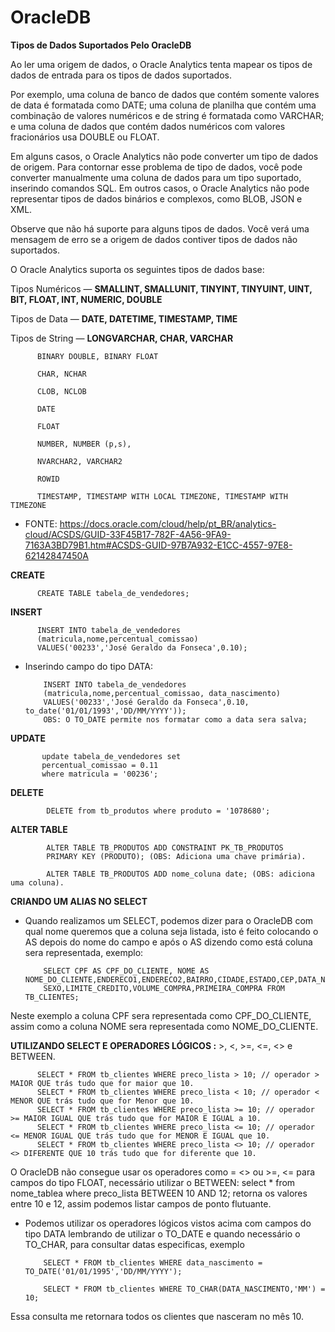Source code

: # OracleDB



**Tipos de Dados Suportados Pelo OracleDB**

Ao ler uma origem de dados, o Oracle Analytics tenta mapear os tipos de dados de entrada para os tipos de dados suportados.

Por exemplo, uma coluna de banco de dados que contém somente valores de data é formatada como DATE; uma coluna de planilha que contém uma combinação de valores numéricos e de string é formatada como VARCHAR; e uma coluna de dados que contém dados numéricos com valores fracionários usa DOUBLE ou FLOAT.

Em alguns casos, o Oracle Analytics não pode converter um tipo de dados de origem. Para contornar esse problema de tipo de dados, você pode converter manualmente uma coluna de dados para um tipo suportado, inserindo comandos SQL. Em outros casos, o Oracle Analytics não pode representar tipos de dados binários e complexos, como BLOB, JSON e XML.

Observe que não há suporte para alguns tipos de dados. Você verá uma mensagem de erro se a origem de dados contiver tipos de dados não suportados.

O Oracle Analytics suporta os seguintes tipos de dados base:

Tipos Numéricos — **SMALLINT, SMALLUNIT, TINYINT, TINYUINT, UINT, BIT, FLOAT, INT, NUMERIC, DOUBLE**

Tipos de Data — **DATE, DATETIME, TIMESTAMP, TIME**

Tipos de String — **LONGVARCHAR, CHAR, VARCHAR**

          BINARY DOUBLE, BINARY FLOAT

          CHAR, NCHAR

          CLOB, NCLOB

          DATE

          FLOAT

          NUMBER, NUMBER (p,s),
          
          NVARCHAR2, VARCHAR2

          ROWID

          TIMESTAMP, TIMESTAMP WITH LOCAL TIMEZONE, TIMESTAMP WITH TIMEZONE
          
- FONTE: https://docs.oracle.com/cloud/help/pt_BR/analytics-cloud/ACSDS/GUID-33F45B17-782F-4A56-9FA9-7163A3BD79B1.htm#ACSDS-GUID-97B7A932-E1CC-4557-97E8-62142847450A


**CREATE**

          CREATE TABLE tabela_de_vendedores;

**INSERT**

          INSERT INTO tabela_de_vendedores
          (matricula,nome,percentual_comissao)
          VALUES('00233','José Geraldo da Fonseca',0.10);
          
          
- Inserindo campo do tipo DATA:

          INSERT INTO tabela_de_vendedores
          (matricula,nome,percentual_comissao, data_nascimento)
          VALUES('00233','José Geraldo da Fonseca',0.10, to_date('01/01/1993','DD/MM/YYYY'));
          OBS: O TO_DATE permite nos formatar como a data sera salva;

**UPDATE**

           update tabela_de_vendedores set
           percentual_comissao = 0.11
           where matricula = '00236';
           
**DELETE**
           
            DELETE from tb_produtos where produto = '1078680';
            
**ALTER TABLE**
               
            ALTER TABLE TB_PRODUTOS ADD CONSTRAINT PK_TB_PRODUTOS 
            PRIMARY KEY (PRODUTO); (OBS: Adiciona uma chave primária).
            
            ALTER TABLE TB_PRODUTOS ADD nome_coluna date; (OBS: adiciona uma coluna).
            
**CRIANDO UM ALIAS NO SELECT**
- Quando realizamos um SELECT, podemos dizer para o OracleDB com qual nome queremos que a coluna seja listada, isto é feito colocando o AS depois do nome do campo e após o AS dizendo como está coluna sera representada, exemplo:

          SELECT CPF AS CPF_DO_CLIENTE, NOME AS NOME_DO_CLIENTE,ENDERECO1,ENDERECO2,BAIRRO,CIDADE,ESTADO,CEP,DATA_NASCIMENTO,IDADE,
          SEXO,LIMITE_CREDITO,VOLUME_COMPRA,PRIMEIRA_COMPRA FROM TB_CLIENTES;
           
 Neste exemplo a coluna CPF sera representada como CPF_DO_CLIENTE, assim como a coluna NOME sera representada como NOME_DO_CLIENTE.
 
 **UTILIZANDO SELECT E OPERADORES LÓGICOS :** >, <, >=, <=, <> e BETWEEN.

          SELECT * FROM tb_clientes WHERE preco_lista > 10; // operador > MAIOR QUE trás tudo que for maior que 10.
          SELECT * FROM tb_clientes WHERE preco_lista < 10; // operador < MENOR QUE trás tudo que for Menor que 10.
          SELECT * FROM tb_clientes WHERE preco_lista >= 10; // operador >= MAIOR IGUAL QUE trás tudo que for MAIOR E IGUAL a 10.
          SELECT * FROM tb_clientes WHERE preco_lista <= 10; // operador <= MENOR IGUAL QUE trás tudo que for MENOR E IGUAL que 10.
          SELECT * FROM tb_clientes WHERE preco_lista <> 10; // operador <> DIFERENTE QUE 10 trás tudo que for diferente que 10.
                
O OracleDB não consegue usar os operadores como = <> ou >=, <= para campos do tipo FLOAT, necessário utilizar o BETWEEN: select * from nome_tablea where preco_lista BETWEEN 10 AND 12; retorna os valores entre 10 e 12, assim podemos listar campos de ponto flutuante.

- Podemos utilizar os operadores lógicos vistos acima com campos do tipo DATA lembrando de utilizar o TO_DATE e quando necessário o TO_CHAR, para consultar datas especificas, exemplo

          SELECT * FROM tb_clientes WHERE data_nascimento = TO_DATE('01/01/1995','DD/MM/YYYY');

          SELECT * FROM tb_clientes WHERE TO_CHAR(DATA_NASCIMENTO,'MM') = 10; 
          
 Essa consulta me retornara todos os clientes que nasceram no mês 10.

------------------------------------------------------------

■ What you need to do: With the first line being the one containing "CREATE TABLE tabela_de_vendedores;" and the last line the one containing "Neste exemplo a", transcribe exactly the lines above that fall in that range.

■ Response area:
          CREATE TABLE tabela_de_vendedores;

**INSERT**

          INSERT INTO tabela_de_vendedores
          (matricula,nome,percentual_comissao)
          VALUES('00233','José Geraldo da Fonseca',0.10);
          
          
- Inserindo campo do tipo DATA:

          INSERT INTO tabela_de_vendedores
          (matricula,nome,percentual_comissao, data_nascimento)
          VALUES('00233','José Geraldo da Fonseca',0.10, to_date('01/01/1993','DD/MM/YYYY'));
          OBS: O TO_DATE permite nos formatar como a data sera salva;

**UPDATE**

           update tabela_de_vendedores set
           percentual_comissao = 0.11
           where matricula = '00236';
           
**DELETE**
           
            DELETE from tb_produtos where produto = '1078680';
            
**ALTER TABLE**
               
            ALTER TABLE TB_PRODUTOS ADD CONSTRAINT PK_TB_PRODUTOS 
            PRIMARY KEY (PRODUTO); (OBS: Adiciona uma chave primária).
            
            ALTER TABLE TB_PRODUTOS ADD nome_coluna date; (OBS: adiciona uma coluna).
            
**CRIANDO UM ALIAS NO SELECT**
- Quando realizamos um SELECT, podemos dizer para o OracleDB com qual nome queremos que a coluna seja listada, isto é feito colocando o AS depois do nome do campo e após o AS dizendo como está coluna sera representada, exemplo:

          SELECT CPF AS CPF_DO_CLIENTE, NOME AS NOME_DO_CLIENTE,ENDERECO1,ENDERECO2,BAIRRO,CIDADE,ESTADO,CEP,DATA_NASCIMENTO,IDADE,
          SEXO,LIMITE_CREDITO,VOLUME_COMPRA,PRIMEIRA_COMPRA FROM TB_CLIENTES;
           
 Neste exemplo a coluna CPF sera representada como CPF_DO_CLIENTE, assim como a coluna NOME sera representada como NOME_DO_CLIENTE.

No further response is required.